About this task: What is the number of lines below that contain the string "https"? Give it and nothing else.

Data shown:
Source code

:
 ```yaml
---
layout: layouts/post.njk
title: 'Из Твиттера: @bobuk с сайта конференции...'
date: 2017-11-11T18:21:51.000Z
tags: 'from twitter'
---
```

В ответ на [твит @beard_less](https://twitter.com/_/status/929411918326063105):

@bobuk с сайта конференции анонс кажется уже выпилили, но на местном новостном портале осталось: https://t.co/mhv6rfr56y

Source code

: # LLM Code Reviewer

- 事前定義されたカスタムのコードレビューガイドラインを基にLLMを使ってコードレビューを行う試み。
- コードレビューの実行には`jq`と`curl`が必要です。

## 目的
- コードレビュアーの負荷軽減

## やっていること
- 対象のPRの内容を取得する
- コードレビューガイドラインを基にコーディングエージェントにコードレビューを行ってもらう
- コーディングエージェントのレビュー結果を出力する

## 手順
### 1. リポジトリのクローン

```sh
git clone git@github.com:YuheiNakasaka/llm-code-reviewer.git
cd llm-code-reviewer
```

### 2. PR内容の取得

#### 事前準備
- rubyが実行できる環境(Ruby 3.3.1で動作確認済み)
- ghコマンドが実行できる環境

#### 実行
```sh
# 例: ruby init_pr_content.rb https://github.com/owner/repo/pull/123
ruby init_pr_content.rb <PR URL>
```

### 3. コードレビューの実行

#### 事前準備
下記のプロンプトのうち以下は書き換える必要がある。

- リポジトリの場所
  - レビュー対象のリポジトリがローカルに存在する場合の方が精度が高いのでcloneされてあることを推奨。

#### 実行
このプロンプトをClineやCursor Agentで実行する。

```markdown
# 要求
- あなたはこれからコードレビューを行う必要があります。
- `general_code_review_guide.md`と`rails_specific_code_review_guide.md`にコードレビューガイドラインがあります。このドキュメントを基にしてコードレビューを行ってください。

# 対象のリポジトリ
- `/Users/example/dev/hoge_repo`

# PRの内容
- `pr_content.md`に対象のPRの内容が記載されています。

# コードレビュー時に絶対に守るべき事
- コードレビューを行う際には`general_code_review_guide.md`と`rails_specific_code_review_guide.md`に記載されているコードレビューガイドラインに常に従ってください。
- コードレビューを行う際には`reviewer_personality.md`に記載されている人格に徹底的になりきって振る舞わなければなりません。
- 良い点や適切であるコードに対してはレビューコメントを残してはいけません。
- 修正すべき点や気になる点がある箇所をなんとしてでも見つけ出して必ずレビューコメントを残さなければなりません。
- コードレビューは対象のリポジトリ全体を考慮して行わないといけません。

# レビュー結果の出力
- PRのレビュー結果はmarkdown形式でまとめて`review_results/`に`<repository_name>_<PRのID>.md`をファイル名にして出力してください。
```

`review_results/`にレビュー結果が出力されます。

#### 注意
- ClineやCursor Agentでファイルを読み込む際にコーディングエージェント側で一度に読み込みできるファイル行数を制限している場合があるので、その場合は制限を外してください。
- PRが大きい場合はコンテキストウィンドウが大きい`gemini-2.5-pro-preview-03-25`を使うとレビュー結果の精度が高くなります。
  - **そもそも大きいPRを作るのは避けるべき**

Result of this task: 3